Improving the interpolation and signal processing capabilities of CuPy

CuPy, the NumPy/SciPy-compatible array library for GPU-accelerated computing, is getting better every release. In this post, we'll take a deep dive into the new interpolation and signal processing capabilities that our team has been adding to CuPy.

For those who are not familiar with the project, CuPy has several unique features making it an excellent choice for numerical computation. First, CuPy is a drop-in replacement for NumPy and SciPy and used to perform numerical computation on GPUs, thus allowing developers to create, manipulate, and operate on larger n-dimensional arrays faster than they can on CPUs. As a drop-in replacement, CuPy helps users without knowledge of GPU programming accelerate their existing pipelines, while also accommodating more experienced programmers who want to write low-level GPU routines directly in Python. Second, CuPy conveniently integrates with popular Deep Learning frameworks, such as PyTorch and TensorFlow, and allows developers to efficiently deploy new operators, modules, and functions. And lastly, CuPy is flexible with respect to the hardware used, allowing kernel execution not just on NVIDIA GPUs (via CUDA), but also on AMD GPUs. Support for AMD GPUs is thanks to the HIP integration effort pushed during the past year, thus making CuPy a universal, vendor-free library that can be used regardless of the GPU accelerator available.
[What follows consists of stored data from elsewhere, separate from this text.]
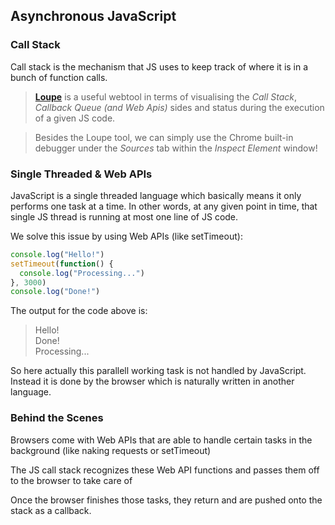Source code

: ## Asynchronous JavaScript
### Call Stack
Call stack is the mechanism that JS uses to keep track of where it is in a bunch of function calls.
> [**Loupe**](http://latentflip.com/loupe/?code=JC5vbignYnV0dG9uJywgJ2NsaWNrJywgZnVuY3Rpb24gb25DbGljaygpIHsKICAgIHNldFRpbWVvdXQoZnVuY3Rpb24gdGltZXIoKSB7CiAgICAgICAgY29uc29sZS5sb2coJ1lvdSBjbGlja2VkIHRoZSBidXR0b24hJyk7ICAgIAogICAgfSwgMjAwMCk7Cn0pOwoKY29uc29sZS5sb2coIkhpISIpOwoKc2V0VGltZW91dChmdW5jdGlvbiB0aW1lb3V0KCkgewogICAgY29uc29sZS5sb2coIkNsaWNrIHRoZSBidXR0b24hIik7Cn0sIDUwMDApOwoKY29uc29sZS5sb2coIldlbGNvbWUgdG8gbG91cGUuIik7!!!PGJ1dHRvbj5DbGljayBtZSE8L2J1dHRvbj4%3D) is a useful webtool in terms of visualising the *Call Stack*, *Callback Queue* *(and Web Apis)* sides and status during the execution of a given JS code.

> Besides the Loupe tool, we can simply use the Chrome built-in debugger under the *Sources* tab within the *Inspect Element* window!

### Single Threaded & Web APIs
JavaScript is a single threaded language which basically means it only performs one task at a time. In other words, at any given point in time, that single JS thread is running at most one line of JS code.

We solve this issue by using Web APIs (like setTimeout):
```javascript
console.log("Hello!")
setTimeout(function() {
  console.log("Processing...")
}, 3000)
console.log("Done!")
```
The output for the code above is:
>Hello!  
Done!  
Processing...

So here actually this parallell working task is not handled by JavaScript. Instead it is done by the browser which is naturally written in another language.

### Behind the Scenes
Browsers come with Web APIs that are able to handle certain tasks in the background (like naking requests or setTimeout)

The JS call stack recognizes these Web API functions and passes them off to the browser to take care of

Once the browser finishes those tasks, they return and are pushed onto the stack as a callback.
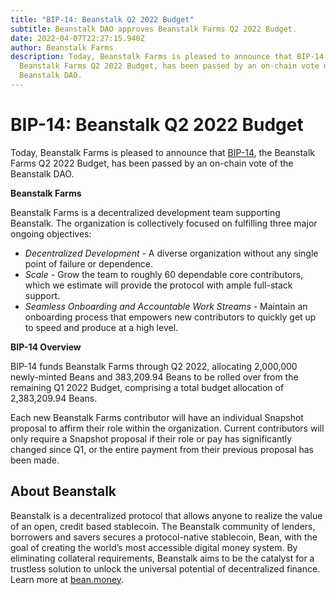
 ```yaml
---
title: "BIP-14: Beanstalk Q2 2022 Budget"
subtitle: Beanstalk DAO approves Beanstalk Farms Q2 2022 Budget.
date: 2022-04-07T22:27:15.940Z
author: Beanstalk Farms
description: Today, Beanstalk Farms is pleased to announce that BIP-14, the
  Beanstalk Farms Q2 2022 Budget, has been passed by an on-chain vote of the
  Beanstalk DAO.
---
```

<!--StartFragment-->

# BIP-14: Beanstalk Q2 2022 Budget

Today, Beanstalk Farms is pleased to announce that [BIP-14](https://github.com/BeanstalkFarms/Beanstalk/pull/61), the Beanstalk Farms Q2 2022 Budget, has been passed by an on-chain vote of the Beanstalk DAO. 

**Beanstalk Farms**

Beanstalk Farms is a decentralized development team supporting Beanstalk. The organization is collectively focused on fulfilling three major ongoing objectives:

* *Decentralized Development* - A diverse organization without any single point of failure or dependence.
* *Scale* - Grow the team to roughly 60 dependable core contributors, which we estimate will provide the protocol with ample full-stack support.
* *Seamless Onboarding and Accountable Work Streams* - Maintain an onboarding process that empowers new contributors to quickly get up to speed and produce at a high level.

**BIP-14 Overview**

BIP-14 funds Beanstalk Farms through Q2 2022, allocating 2,000,000 newly-minted Beans and 383,209.94 Beans to be rolled over from the remaining Q1 2022 Budget, comprising a total budget allocation of 2,383,209.94 Beans.

Each new Beanstalk Farms contributor will have an individual Snapshot proposal to affirm their role within the organization. Current contributors will only require a Snapshot proposal if their role or pay has significantly changed since Q1, or the entire payment from their previous proposal has been made.



## About Beanstalk

Beanstalk is a decentralized protocol that allows anyone to realize the value of an open, credit based stablecoin. The Beanstalk community of lenders, borrowers and savers secures a protocol-native stablecoin, Bean, with the goal of creating the world’s most accessible digital money system. By eliminating collateral requirements, Beanstalk aims to be the catalyst for a trustless solution to unlock the universal potential of decentralized finance. Learn more at [bean.money](http://bean.money).



<!--EndFragment-->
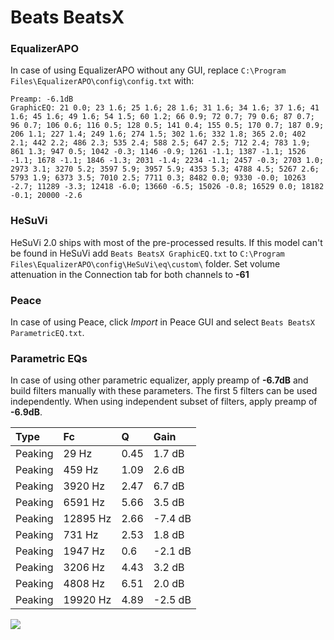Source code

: # Beats BeatsX

### EqualizerAPO
In case of using EqualizerAPO without any GUI, replace `C:\Program Files\EqualizerAPO\config\config.txt`
with:
```
Preamp: -6.1dB
GraphicEQ: 21 0.0; 23 1.6; 25 1.6; 28 1.6; 31 1.6; 34 1.6; 37 1.6; 41 1.6; 45 1.6; 49 1.6; 54 1.5; 60 1.2; 66 0.9; 72 0.7; 79 0.6; 87 0.7; 96 0.7; 106 0.6; 116 0.5; 128 0.5; 141 0.4; 155 0.5; 170 0.7; 187 0.9; 206 1.1; 227 1.4; 249 1.6; 274 1.5; 302 1.6; 332 1.8; 365 2.0; 402 2.1; 442 2.2; 486 2.3; 535 2.4; 588 2.5; 647 2.5; 712 2.4; 783 1.9; 861 1.3; 947 0.5; 1042 -0.3; 1146 -0.9; 1261 -1.1; 1387 -1.1; 1526 -1.1; 1678 -1.1; 1846 -1.3; 2031 -1.4; 2234 -1.1; 2457 -0.3; 2703 1.0; 2973 3.1; 3270 5.2; 3597 5.9; 3957 5.9; 4353 5.3; 4788 4.5; 5267 2.6; 5793 1.9; 6373 3.5; 7010 2.5; 7711 0.3; 8482 0.0; 9330 -0.0; 10263 -2.7; 11289 -3.3; 12418 -6.0; 13660 -6.5; 15026 -0.8; 16529 0.0; 18182 -0.1; 20000 -2.6
```

### HeSuVi
HeSuVi 2.0 ships with most of the pre-processed results. If this model can't be found in HeSuVi add
`Beats BeatsX GraphicEQ.txt` to `C:\Program Files\EqualizerAPO\config\HeSuVi\eq\custom\` folder.
Set volume attenuation in the Connection tab for both channels to **-61**

### Peace
In case of using Peace, click *Import* in Peace GUI and select `Beats BeatsX ParametricEQ.txt`.

### Parametric EQs
In case of using other parametric equalizer, apply preamp of **-6.7dB** and build filters manually
with these parameters. The first 5 filters can be used independently.
When using independent subset of filters, apply preamp of **-6.9dB**.

| Type    | Fc       |    Q | Gain    |
|:--------|:---------|:-----|:--------|
| Peaking | 29 Hz    | 0.45 | 1.7 dB  |
| Peaking | 459 Hz   | 1.09 | 2.6 dB  |
| Peaking | 3920 Hz  | 2.47 | 6.7 dB  |
| Peaking | 6591 Hz  | 5.66 | 3.5 dB  |
| Peaking | 12895 Hz | 2.66 | -7.4 dB |
| Peaking | 731 Hz   | 2.53 | 1.8 dB  |
| Peaking | 1947 Hz  | 0.6  | -2.1 dB |
| Peaking | 3206 Hz  | 4.43 | 3.2 dB  |
| Peaking | 4808 Hz  | 6.51 | 2.0 dB  |
| Peaking | 19920 Hz | 4.89 | -2.5 dB |

![](https://raw.githubusercontent.com/jaakkopasanen/AutoEq/master/results/rtings/avg/Beats%20BeatsX/Beats%20BeatsX.png)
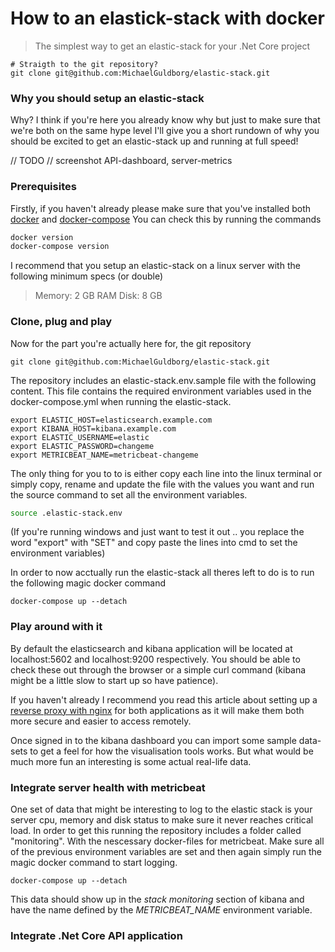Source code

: # How to an elastick-stack with docker
> The simplest way to get an elastic-stack for your .Net Core project

```
# Straigth to the git repository?
git clone git@github.com:MichaelGuldborg/elastic-stack.git
```

### Why you should setup an elastic-stack

Why? I think if you're here you already know why but just to make sure that we're both on the same hype level I'll give you a short rundown of why you should be excited to get an elastic-stack up and running at full speed!

// TODO
// screenshot API-dashboard, server-metrics

### Prerequisites
Firstly, if you haven't already please make sure that you've installed both [docker](https://docs.docker.com/engine/install/ubuntu/) and [docker-compose](https://docs.docker.com/compose/install/)
You can check this by running the commands
```bash
docker version
docker-compose version
```
I recommend that you setup an elastic-stack on a linux server with the following minimum specs (or double)
> Memory: 2 GB RAM
> Disk: 8 GB

### Clone, plug and play
Now for the part you're actually here for, the git repository
```
git clone git@github.com:MichaelGuldborg/elastic-stack.git
```

The repository includes an elastic-stack.env.sample file with the following content. This file contains the required environment variables used in the docker-compose.yml when running the elastic-stack.
```
export ELASTIC_HOST=elasticsearch.example.com
export KIBANA_HOST=kibana.example.com
export ELASTIC_USERNAME=elastic
export ELASTIC_PASSWORD=changeme
export METRICBEAT_NAME=metricbeat-changeme
```

The only thing for you to to is either copy each line into the linux terminal or simply copy, rename and update the file with the values you want and run the source command to set all the environment variables.
```bash
source .elastic-stack.env
```
(If you're running windows and just want to test it out .. you replace the word "export" with "SET" and copy paste the lines into cmd to set the environment variables)

In order to now acctually run the elastic-stack all theres left to do is to run the following magic docker command
```
docker-compose up --detach
```

### Play around with it
By default  the elasticsearch and kibana application will be located at localhost:5602 and localhost:9200 respectively. You should be able to check these out through the browser or a simple curl command (kibana might be a little slow to start up so have patience).

If you haven't already I recommend you read this article about setting up a [reverse proxy with nginx](/#) for both applications as it will make them both more secure and easier to access remotely.

Once signed in to the kibana dashboard you can import some sample data-sets to get a feel for how the visualisation tools works. But what would be much more fun an interesting is some actual real-life data.

### Integrate server health with metricbeat
One set of data that might be interesting to log to the elastic stack is your server cpu, memory and disk status to make sure it never reaches critical load. In order to get this running the repository includes a folder called "monitoring". With the nescessary docker-files for metricbeat. Make sure all of the previous environment variables are set and then again simply run the magic docker command to start logging.
```
docker-compose up --detach
```

This data should show up in the *stack monitoring* section of kibana and have the name defined by the *METRICBEAT_NAME* environment variable.

### Integrate .Net Core API application
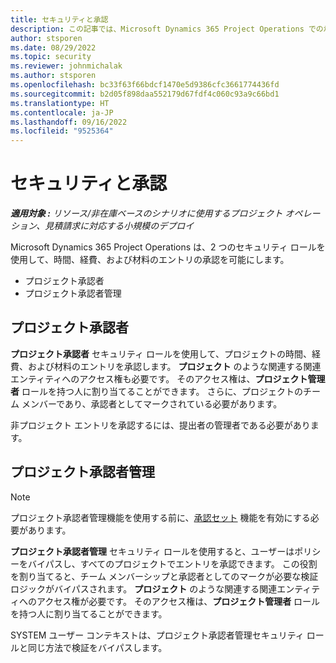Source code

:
 ```yaml
---
title: セキュリティと承認
description: この記事では、Microsoft Dynamics 365 Project Operations での承認の操作に関するセキュリティ設定について説明します。
author: stsporen
ms.date: 08/29/2022
ms.topic: security
ms.reviewer: johnmichalak
ms.author: stsporen
ms.openlocfilehash: bc33f63f66bdcf1470e5d9386cfc3661774436fd
ms.sourcegitcommit: b2d05f898daa552179d67fdf4c060c93a9c66bd1
ms.translationtype: HT
ms.contentlocale: ja-JP
ms.lasthandoff: 09/16/2022
ms.locfileid: "9525364"
---
```

# <a name="security-and-approvals"></a>セキュリティと承認

_**適用対象 :** リソース/非在庫ベースのシナリオに使用するプロジェクト オペレーション、見積請求に対応する小規模のデプロイ_

Microsoft Dynamics 365 Project Operations は、2 つのセキュリティ ロールを使用して、時間、経費、および材料のエントリの承認を可能にします。

- プロジェクト承認者
- プロジェクト承認者管理

## <a name="project-approver"></a>プロジェクト承認者

**プロジェクト承認者** セキュリティ ロールを使用して、プロジェクトの時間、経費、および材料のエントリを承認します。 **プロジェクト** のような関連する関連エンティティへのアクセス権も必要です。 そのアクセス権は、**プロジェクト管理者** ロールを持つ人に割り当てることができます。 さらに、プロジェクトのチーム メンバーであり、承認者としてマークされている必要があります。

非プロジェクト エントリを承認するには、提出者の管理者である必要があります。

## <a name="project-approver-admin"></a>プロジェクト承認者管理

> [!NOTE]
> プロジェクト承認者管理機能を使用する前に、[承認セット](approval-sets.md) 機能を有効にする必要があります。

**プロジェクト承認者管理** セキュリティ ロールを使用すると、ユーザーはポリシーをバイパスし、すべてのプロジェクトでエントリを承認できます。 この役割を割り当てると、チーム メンバーシップと承認者としてのマークが必要な検証ロジックがバイパスされます。 **プロジェクト** のような関連する関連エンティティへのアクセス権が必要です。 そのアクセス権は、**プロジェクト管理者** ロールを持つ人に割り当てることができます。

SYSTEM ユーザー コンテキストは、プロジェクト承認者管理セキュリティ ロールと同じ方法で検証をバイパスします。
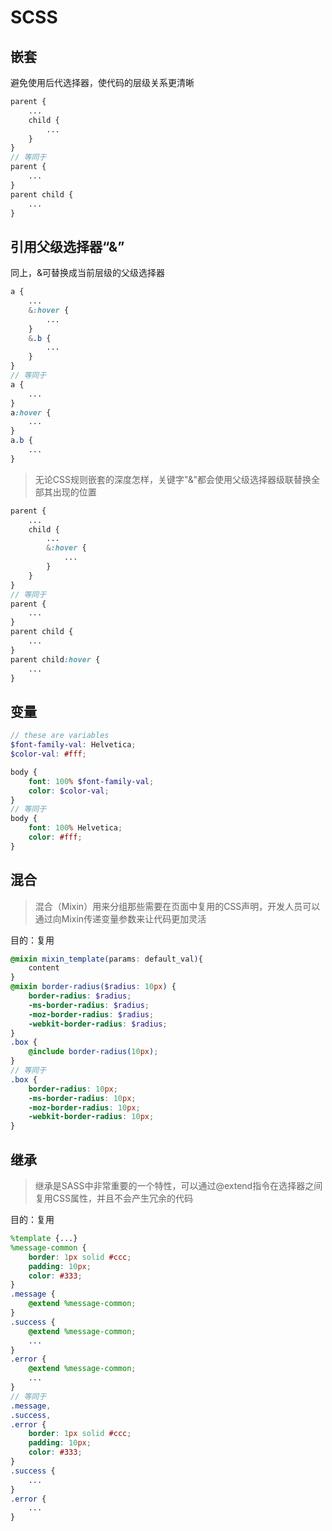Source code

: # SCSS

## 嵌套

避免使用后代选择器，使代码的层级关系更清晰

```scss
parent {
    ...
    child {
        ...
    }
}
// 等同于
parent {
    ...
}
parent child {
    ...
}
```



## 引用父级选择器“&”

同上，&可替换成当前层级的父级选择器

```scss
a {
    ...
    &:hover {
        ...
    }
    &.b {
        ...
    }
}
// 等同于
a {
    ...
}
a:hover {
    ...
}
a.b {
    ...
}
```

> 无论CSS规则嵌套的深度怎样，关键字"&"都会使用父级选择器级联替换全部其出现的位置

```scss
parent {
    ...
    child {
        ...
        &:hover {
            ...
        }
    }
}
// 等同于
parent {
    ...
}
parent child {
    ...
}
parent child:hover {
    ...
}
```



## 变量

```scss
// these are variables
$font-family-val: Helvetica;
$color-val: #fff;

body {
    font: 100% $font-family-val;
    color: $color-val;
}
// 等同于
body {
    font: 100% Helvetica;
    color: #fff;
}
```



## 混合

> 混合（Mixin）用来分组那些需要在页面中复用的CSS声明，开发人员可以通过向Mixin传递变量参数来让代码更加灵活

目的：复用

```scss
@mixin mixin_template(params: default_val){
    content
}
@mixin border-radius($radius: 10px) {
    border-radius: $radius;
    -ms-border-radius: $radius;
    -moz-border-radius: $radius;
    -webkit-border-radius: $radius;
}
.box {
    @include border-radius(10px);
}
// 等同于
.box {
    border-radius: 10px;
    -ms-border-radius: 10px;
    -moz-border-radius: 10px;
    -webkit-border-radius: 10px;
}
```



## 继承

> 继承是SASS中非常重要的一个特性，可以通过@extend指令在选择器之间复用CSS属性，并且不会产生冗余的代码

目的：复用

```scss
%template {...}
%message-common {
    border: 1px solid #ccc;
    padding: 10px;
    color: #333;
}
.message {
    @extend %message-common;
}
.success {
    @extend %message-common;
    ...
}
.error {
    @extend %message-common;
    ...
}
// 等同于
.message,
.success,
.error {
    border: 1px solid #ccc;
    padding: 10px;
    color: #333;
}
.success {
    ...
}
.error {
    ...
}
```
Over the past few years, CuPy's compatibility with NumPy has improved to the point that most commonplace and popular APIs are now available, including n-dimensional array creation, operation, and manipulation, linear algebra, fast Fourier transforms (FFTs), and statistics. Given the great progress in replicating the NumPy API on GPU, the next step was to port the extensive SciPy API to support GPUs, as well. This has led to several improvements, such as sparse array support and spatial computation.

Porting SciPy APIs is a significant undertaking. Until recently, there were several modules, such as interpolation and signal processing, that were missing or had a partial API coverage and are critical in scientific applications like image and audio processing, weather, radar and spectral analysis, as well as computational chemistry and sensor design. Given this interest, a joint CZI grant (EOSS Cycle 5) was proposed between Preferred Networks and Quansight Labs in order to reduce the gap between SciPy and CuPy and to specifically port most of the APIs available in the scipy.interpolate and scipy.signal namespaces.

During the first year of the grant work, a team of developers at Quansight Labs have teamed up with CuPy maintainers at Preferred Networks to increase the coverage of interpolation and signal processing subpackages, where, as of CuPy pre-release 13.0.0b1, 18 interpolation and more than 100 signal APIs are now available, including basis splines, regular grid interpolation, and piecewise polynomials for the interpolation module and IIR linear filtering, filter design, linear time invariant systems, and peak finding for the signal processing subpackage.

As expected, all the ported APIs afford a significant performance increase relative to the SciPy CPU reference implementations by exploiting the parallel nature of GPU kernels (whereas CPU implementations are sequential). For example, the new CuPy BSpline implementation has a nearly 10x performance improvement when compared to its corresponding implementation in SciPy, and PPoly has a 32x performance improvement, representing a huge enhancement over CPU implementations.

A performance comparison graph of three CuPy interpolation APIs compared
against their corresponding SciPy counterparts, across different array input
sizes. The performance of CuPy exceeds SciPy by almost 30 times for large inputs. — Relative speedup of CuPy’s `BSpline`, `PPoly` and `BPoly` interpolation classes relative to SciPy for various input sizes.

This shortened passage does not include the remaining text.